:: Stored data entries ::
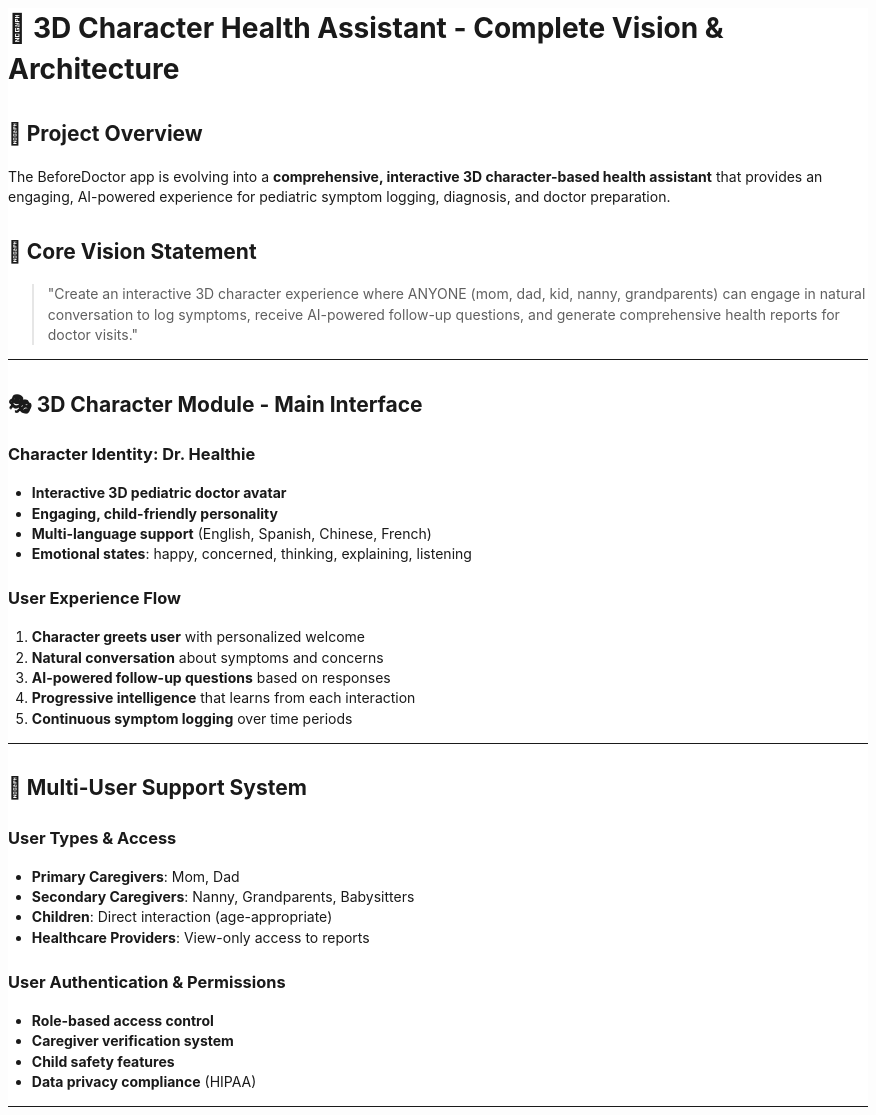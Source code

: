 # 🏥 3D Character Health Assistant - Complete Vision & Architecture

## 🎯 **Project Overview**

The BeforeDoctor app is evolving into a **comprehensive, interactive 3D character-based health assistant** that provides an engaging, AI-powered experience for pediatric symptom logging, diagnosis, and doctor preparation.

## 🚀 **Core Vision Statement**

> "Create an interactive 3D character experience where ANYONE (mom, dad, kid, nanny, grandparents) can engage in natural conversation to log symptoms, receive AI-powered follow-up questions, and generate comprehensive health reports for doctor visits."

---

## 🎭 **3D Character Module - Main Interface**

### **Character Identity: Dr. Healthie**
- **Interactive 3D pediatric doctor avatar**
- **Engaging, child-friendly personality**
- **Multi-language support** (English, Spanish, Chinese, French)
- **Emotional states**: happy, concerned, thinking, explaining, listening

### **User Experience Flow**
1. **Character greets user** with personalized welcome
2. **Natural conversation** about symptoms and concerns
3. **AI-powered follow-up questions** based on responses
4. **Progressive intelligence** that learns from each interaction
5. **Continuous symptom logging** over time periods

---

## 👥 **Multi-User Support System**

### **User Types & Access**
- **Primary Caregivers**: Mom, Dad
- **Secondary Caregivers**: Nanny, Grandparents, Babysitters
- **Children**: Direct interaction (age-appropriate)
- **Healthcare Providers**: View-only access to reports

### **User Authentication & Permissions**
- **Role-based access control**
- **Caregiver verification system**
- **Child safety features**
- **Data privacy compliance** (HIPAA)

---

:: Instructions for the task ::
Return all of the lines above without alteration, minus the pictures.

:: Result for this task ::
Source code

: # 🏥 3D Character Health Assistant - Complete Vision & Architecture

## 🎯 **Project Overview**

The BeforeDoctor app is evolving into a **comprehensive, interactive 3D character-based health assistant** that provides an engaging, AI-powered experience for pediatric symptom logging, diagnosis, and doctor preparation.

## 🚀 **Core Vision Statement**

> "Create an interactive 3D character experience where ANYONE (mom, dad, kid, nanny, grandparents) can engage in natural conversation to log symptoms, receive AI-powered follow-up questions, and generate comprehensive health reports for doctor visits."

---

## 🎭 **3D Character Module - Main Interface**

### **Character Identity: Dr. Healthie**
- **Interactive 3D pediatric doctor avatar**
- **Engaging, child-friendly personality**
- **Multi-language support** (English, Spanish, Chinese, French)
- **Emotional states**: happy, concerned, thinking, explaining, listening

### **User Experience Flow**
1. **Character greets user** with personalized welcome
2. **Natural conversation** about symptoms and concerns
3. **AI-powered follow-up questions** based on responses
4. **Progressive intelligence** that learns from each interaction
5. **Continuous symptom logging** over time periods

---

## 👥 **Multi-User Support System**

### **User Types & Access**
- **Primary Caregivers**: Mom, Dad
- **Secondary Caregivers**: Nanny, Grandparents, Babysitters
- **Children**: Direct interaction (age-appropriate)
- **Healthcare Providers**: View-only access to reports

### **User Authentication & Permissions**
- **Role-based access control**
- **Caregiver verification system**
- **Child safety features**
- **Data privacy compliance** (HIPAA)

---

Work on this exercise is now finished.